**PROBLEM**
Copy exactly the lines from the first line of the records below through the line containing "发表于 2022-5-25 03:43", including both, and nothing else.

Dataset entries

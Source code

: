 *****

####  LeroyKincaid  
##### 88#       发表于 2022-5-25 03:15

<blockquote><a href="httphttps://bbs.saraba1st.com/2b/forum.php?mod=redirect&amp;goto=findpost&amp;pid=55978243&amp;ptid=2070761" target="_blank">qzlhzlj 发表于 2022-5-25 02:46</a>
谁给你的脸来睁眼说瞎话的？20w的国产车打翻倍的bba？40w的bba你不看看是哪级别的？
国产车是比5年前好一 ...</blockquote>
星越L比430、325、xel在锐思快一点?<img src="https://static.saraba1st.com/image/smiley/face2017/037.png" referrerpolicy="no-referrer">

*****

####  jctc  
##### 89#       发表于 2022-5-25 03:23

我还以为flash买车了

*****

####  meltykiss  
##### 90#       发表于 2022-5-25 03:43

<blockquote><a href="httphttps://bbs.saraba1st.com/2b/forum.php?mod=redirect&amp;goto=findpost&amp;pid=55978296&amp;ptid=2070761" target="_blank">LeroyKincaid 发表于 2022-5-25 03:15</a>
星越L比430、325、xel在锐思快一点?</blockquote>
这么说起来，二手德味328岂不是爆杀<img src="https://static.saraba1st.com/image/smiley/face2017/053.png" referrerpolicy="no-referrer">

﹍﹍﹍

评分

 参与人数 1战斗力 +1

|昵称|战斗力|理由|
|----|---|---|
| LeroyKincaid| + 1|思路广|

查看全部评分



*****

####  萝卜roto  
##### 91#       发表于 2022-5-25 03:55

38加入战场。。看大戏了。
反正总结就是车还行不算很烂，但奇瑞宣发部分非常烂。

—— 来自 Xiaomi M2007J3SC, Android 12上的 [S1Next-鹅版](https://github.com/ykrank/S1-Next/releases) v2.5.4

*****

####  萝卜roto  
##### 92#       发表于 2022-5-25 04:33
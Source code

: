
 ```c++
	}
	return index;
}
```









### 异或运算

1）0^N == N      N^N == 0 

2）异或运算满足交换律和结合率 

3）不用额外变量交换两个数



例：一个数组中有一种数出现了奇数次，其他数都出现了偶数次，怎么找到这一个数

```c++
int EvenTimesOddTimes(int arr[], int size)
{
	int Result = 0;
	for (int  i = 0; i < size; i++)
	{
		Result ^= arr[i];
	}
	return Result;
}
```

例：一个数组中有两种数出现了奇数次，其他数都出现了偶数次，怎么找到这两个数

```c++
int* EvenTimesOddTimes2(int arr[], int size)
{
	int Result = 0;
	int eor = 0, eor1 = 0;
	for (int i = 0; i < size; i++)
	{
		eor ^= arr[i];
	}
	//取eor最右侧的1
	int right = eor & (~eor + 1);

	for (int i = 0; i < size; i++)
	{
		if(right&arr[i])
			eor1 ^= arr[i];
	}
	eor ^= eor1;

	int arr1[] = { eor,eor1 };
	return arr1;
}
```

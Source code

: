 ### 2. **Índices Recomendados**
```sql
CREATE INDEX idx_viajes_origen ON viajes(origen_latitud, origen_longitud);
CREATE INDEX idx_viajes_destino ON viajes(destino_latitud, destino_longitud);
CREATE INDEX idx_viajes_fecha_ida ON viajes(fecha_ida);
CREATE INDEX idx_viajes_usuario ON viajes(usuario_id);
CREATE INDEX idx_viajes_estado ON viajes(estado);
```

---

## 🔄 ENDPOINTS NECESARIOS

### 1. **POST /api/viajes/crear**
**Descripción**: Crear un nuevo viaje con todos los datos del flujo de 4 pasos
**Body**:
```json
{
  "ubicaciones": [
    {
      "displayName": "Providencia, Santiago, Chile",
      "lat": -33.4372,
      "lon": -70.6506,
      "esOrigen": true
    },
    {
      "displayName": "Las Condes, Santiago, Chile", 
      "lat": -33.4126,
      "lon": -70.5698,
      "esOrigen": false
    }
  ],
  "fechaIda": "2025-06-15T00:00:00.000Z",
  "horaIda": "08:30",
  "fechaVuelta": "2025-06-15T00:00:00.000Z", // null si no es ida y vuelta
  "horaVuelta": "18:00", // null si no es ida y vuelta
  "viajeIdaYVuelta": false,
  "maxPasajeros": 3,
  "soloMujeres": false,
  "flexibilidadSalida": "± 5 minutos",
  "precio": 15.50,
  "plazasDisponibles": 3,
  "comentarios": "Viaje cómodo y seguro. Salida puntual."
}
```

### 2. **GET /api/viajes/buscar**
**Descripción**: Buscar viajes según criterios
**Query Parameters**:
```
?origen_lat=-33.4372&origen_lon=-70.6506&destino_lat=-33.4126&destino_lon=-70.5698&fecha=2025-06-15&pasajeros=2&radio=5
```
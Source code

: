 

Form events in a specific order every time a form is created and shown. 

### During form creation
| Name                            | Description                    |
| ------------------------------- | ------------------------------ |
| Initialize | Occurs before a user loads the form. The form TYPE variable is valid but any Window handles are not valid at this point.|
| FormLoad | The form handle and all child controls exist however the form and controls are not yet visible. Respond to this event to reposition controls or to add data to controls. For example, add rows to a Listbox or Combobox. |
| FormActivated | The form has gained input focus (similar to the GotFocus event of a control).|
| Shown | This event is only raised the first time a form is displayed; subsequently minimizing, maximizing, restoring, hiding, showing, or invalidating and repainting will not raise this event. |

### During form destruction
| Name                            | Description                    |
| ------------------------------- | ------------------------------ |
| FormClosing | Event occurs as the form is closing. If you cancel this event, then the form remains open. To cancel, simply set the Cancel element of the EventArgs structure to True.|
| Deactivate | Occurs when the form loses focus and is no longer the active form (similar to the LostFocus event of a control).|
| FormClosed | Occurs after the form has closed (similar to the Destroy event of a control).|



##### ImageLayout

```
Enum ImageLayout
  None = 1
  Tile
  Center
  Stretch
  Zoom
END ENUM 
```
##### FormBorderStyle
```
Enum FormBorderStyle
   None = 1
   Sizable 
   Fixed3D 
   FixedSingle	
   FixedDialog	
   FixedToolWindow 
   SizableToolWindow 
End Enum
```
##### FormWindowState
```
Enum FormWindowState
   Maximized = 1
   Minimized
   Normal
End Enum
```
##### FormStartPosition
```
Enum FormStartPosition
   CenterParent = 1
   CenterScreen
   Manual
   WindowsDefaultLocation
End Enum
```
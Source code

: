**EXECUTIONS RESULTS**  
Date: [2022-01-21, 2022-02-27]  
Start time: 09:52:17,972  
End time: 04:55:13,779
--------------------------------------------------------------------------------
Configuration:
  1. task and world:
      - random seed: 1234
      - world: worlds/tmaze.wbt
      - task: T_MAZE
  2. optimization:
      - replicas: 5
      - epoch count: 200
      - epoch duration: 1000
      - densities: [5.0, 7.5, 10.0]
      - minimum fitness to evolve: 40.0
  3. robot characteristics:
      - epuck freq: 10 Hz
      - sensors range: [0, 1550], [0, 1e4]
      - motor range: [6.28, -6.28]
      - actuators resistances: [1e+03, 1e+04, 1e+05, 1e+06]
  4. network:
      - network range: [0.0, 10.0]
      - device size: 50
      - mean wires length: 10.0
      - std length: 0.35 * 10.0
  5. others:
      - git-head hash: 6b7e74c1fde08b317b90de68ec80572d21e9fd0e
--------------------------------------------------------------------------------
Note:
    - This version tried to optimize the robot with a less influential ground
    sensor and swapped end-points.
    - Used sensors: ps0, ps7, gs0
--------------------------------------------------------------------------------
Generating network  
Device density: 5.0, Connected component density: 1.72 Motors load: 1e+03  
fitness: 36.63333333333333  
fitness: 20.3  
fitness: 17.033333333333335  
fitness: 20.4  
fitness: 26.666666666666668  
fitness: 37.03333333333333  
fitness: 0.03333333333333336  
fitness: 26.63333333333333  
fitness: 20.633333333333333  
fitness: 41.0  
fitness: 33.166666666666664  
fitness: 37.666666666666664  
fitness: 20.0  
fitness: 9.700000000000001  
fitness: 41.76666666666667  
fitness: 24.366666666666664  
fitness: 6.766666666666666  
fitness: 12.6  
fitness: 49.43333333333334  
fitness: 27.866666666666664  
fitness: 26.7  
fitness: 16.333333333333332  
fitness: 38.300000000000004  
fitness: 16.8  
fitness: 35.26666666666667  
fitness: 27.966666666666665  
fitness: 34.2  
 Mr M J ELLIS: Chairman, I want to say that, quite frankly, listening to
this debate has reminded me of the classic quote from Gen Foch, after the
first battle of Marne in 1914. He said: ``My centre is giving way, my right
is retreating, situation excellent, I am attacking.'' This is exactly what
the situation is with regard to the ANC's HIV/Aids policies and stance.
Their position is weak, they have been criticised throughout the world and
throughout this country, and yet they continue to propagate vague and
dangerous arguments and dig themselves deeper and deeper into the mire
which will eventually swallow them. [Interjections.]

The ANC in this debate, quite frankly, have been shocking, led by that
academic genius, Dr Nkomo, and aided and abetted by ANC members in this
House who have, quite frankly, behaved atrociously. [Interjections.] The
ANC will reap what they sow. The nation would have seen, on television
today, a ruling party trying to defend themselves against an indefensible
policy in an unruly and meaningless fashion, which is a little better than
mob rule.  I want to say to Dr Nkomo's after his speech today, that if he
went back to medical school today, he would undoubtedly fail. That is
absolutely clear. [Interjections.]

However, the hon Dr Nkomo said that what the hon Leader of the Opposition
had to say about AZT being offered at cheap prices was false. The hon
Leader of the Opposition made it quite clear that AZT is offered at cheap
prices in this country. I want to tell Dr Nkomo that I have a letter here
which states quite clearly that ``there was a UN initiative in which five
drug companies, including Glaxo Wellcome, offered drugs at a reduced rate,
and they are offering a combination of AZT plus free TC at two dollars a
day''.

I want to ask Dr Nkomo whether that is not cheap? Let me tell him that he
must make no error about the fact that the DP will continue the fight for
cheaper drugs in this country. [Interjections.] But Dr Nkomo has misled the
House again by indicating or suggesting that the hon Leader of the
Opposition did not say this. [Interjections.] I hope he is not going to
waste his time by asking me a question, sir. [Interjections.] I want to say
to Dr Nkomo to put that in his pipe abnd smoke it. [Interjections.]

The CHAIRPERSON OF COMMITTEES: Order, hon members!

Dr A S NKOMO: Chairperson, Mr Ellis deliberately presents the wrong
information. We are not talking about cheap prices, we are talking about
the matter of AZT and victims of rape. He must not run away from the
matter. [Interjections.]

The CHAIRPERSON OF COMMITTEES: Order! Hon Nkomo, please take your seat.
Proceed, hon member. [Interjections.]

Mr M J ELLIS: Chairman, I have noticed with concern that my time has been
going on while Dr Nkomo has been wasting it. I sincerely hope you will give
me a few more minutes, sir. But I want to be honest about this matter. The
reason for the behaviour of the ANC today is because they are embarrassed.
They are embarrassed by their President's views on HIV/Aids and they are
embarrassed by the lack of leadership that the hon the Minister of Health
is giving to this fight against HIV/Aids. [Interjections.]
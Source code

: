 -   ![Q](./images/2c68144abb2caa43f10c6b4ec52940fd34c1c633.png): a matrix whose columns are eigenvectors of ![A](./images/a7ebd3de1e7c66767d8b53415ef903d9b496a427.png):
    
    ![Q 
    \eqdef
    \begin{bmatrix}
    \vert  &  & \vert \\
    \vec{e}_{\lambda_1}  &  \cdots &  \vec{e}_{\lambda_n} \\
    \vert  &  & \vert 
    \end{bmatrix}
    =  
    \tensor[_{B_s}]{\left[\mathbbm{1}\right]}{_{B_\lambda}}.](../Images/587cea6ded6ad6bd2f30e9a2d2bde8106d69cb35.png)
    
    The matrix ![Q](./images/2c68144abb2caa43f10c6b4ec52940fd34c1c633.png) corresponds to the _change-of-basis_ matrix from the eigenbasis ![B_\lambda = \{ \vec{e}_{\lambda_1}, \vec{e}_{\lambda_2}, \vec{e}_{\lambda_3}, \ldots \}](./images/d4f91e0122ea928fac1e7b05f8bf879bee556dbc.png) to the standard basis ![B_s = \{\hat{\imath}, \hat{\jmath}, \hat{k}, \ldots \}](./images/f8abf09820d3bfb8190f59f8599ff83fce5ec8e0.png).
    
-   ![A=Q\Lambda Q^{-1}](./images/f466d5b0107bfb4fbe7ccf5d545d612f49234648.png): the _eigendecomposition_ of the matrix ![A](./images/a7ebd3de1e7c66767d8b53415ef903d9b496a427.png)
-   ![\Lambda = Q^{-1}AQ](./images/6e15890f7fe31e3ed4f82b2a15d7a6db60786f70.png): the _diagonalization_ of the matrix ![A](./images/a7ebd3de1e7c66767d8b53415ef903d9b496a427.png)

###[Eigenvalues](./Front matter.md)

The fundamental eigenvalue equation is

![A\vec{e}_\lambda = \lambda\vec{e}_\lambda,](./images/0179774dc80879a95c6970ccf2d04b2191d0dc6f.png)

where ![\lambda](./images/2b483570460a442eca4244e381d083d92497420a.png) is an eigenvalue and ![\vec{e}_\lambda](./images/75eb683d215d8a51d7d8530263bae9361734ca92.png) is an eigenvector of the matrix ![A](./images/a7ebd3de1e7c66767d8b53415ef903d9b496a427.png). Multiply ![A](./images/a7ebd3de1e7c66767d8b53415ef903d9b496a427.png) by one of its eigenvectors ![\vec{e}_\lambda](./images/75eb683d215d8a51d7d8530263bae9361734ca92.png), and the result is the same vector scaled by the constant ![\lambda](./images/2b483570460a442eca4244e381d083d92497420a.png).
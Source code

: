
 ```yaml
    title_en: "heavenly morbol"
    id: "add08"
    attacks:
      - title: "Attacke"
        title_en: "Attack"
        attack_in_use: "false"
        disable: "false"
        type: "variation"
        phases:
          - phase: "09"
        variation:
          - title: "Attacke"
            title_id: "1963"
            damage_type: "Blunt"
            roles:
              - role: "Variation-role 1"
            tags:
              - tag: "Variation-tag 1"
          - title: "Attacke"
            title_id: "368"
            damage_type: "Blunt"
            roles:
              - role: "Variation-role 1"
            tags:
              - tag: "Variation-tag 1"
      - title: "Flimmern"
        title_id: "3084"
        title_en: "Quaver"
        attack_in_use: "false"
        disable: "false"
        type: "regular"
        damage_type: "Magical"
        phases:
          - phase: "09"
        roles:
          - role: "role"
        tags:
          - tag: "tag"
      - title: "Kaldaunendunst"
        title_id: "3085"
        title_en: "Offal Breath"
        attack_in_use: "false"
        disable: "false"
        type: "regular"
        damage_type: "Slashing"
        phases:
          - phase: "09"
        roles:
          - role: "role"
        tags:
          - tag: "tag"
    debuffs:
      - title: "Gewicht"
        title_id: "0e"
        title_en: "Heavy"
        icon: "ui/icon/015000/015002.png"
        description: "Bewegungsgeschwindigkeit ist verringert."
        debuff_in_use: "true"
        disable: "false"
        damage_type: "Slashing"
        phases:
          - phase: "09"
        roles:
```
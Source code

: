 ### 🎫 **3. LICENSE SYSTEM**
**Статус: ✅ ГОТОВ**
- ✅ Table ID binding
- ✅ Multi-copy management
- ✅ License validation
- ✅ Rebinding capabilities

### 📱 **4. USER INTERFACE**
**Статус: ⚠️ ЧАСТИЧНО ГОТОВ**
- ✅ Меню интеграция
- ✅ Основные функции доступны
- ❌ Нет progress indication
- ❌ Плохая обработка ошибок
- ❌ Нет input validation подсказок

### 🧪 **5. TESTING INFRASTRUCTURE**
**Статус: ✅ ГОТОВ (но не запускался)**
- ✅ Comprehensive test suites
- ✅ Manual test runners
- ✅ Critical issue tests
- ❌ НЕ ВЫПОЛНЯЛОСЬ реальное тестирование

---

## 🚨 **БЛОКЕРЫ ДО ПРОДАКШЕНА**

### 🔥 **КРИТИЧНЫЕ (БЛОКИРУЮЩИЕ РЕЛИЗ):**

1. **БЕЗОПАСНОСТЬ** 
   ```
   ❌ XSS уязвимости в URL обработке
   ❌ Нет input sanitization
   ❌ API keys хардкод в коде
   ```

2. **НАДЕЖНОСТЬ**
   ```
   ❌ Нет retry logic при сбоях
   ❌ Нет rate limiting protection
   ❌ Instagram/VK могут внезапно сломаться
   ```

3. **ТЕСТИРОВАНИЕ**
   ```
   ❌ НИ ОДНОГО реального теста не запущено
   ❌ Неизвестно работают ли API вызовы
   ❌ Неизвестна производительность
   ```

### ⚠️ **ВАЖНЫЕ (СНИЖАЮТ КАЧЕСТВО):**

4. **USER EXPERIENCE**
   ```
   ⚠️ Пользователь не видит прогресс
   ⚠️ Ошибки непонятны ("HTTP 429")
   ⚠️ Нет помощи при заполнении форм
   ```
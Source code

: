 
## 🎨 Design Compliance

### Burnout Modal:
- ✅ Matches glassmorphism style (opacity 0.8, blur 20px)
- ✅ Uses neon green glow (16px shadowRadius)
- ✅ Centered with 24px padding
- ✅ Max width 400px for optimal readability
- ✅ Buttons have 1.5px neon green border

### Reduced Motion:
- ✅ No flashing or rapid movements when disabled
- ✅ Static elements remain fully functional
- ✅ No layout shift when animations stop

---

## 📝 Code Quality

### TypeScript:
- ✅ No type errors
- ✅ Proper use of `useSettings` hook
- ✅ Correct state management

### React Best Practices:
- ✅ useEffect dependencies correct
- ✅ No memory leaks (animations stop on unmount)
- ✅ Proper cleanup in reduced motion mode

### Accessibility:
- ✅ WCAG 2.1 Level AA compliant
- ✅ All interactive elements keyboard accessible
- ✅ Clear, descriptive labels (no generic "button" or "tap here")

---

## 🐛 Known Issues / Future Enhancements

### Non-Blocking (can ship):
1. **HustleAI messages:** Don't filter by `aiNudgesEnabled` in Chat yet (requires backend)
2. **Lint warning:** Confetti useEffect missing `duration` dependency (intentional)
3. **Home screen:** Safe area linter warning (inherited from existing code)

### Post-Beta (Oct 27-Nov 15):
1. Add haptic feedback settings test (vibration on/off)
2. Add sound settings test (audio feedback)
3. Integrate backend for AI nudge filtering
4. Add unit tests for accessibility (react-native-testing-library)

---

**EXERCISE OUTPUT**
Source code

: *****

####  LeroyKincaid  
##### 88#       发表于 2022-5-25 03:15

<blockquote><a href="httphttps://bbs.saraba1st.com/2b/forum.php?mod=redirect&amp;goto=findpost&amp;pid=55978243&amp;ptid=2070761" target="_blank">qzlhzlj 发表于 2022-5-25 02:46</a>
谁给你的脸来睁眼说瞎话的？20w的国产车打翻倍的bba？40w的bba你不看看是哪级别的？
国产车是比5年前好一 ...</blockquote>
星越L比430、325、xel在锐思快一点?<img src="https://static.saraba1st.com/image/smiley/face2017/037.png" referrerpolicy="no-referrer">

*****

####  jctc  
##### 89#       发表于 2022-5-25 03:23

我还以为flash买车了

*****

####  meltykiss  
##### 90#       发表于 2022-5-25 03:43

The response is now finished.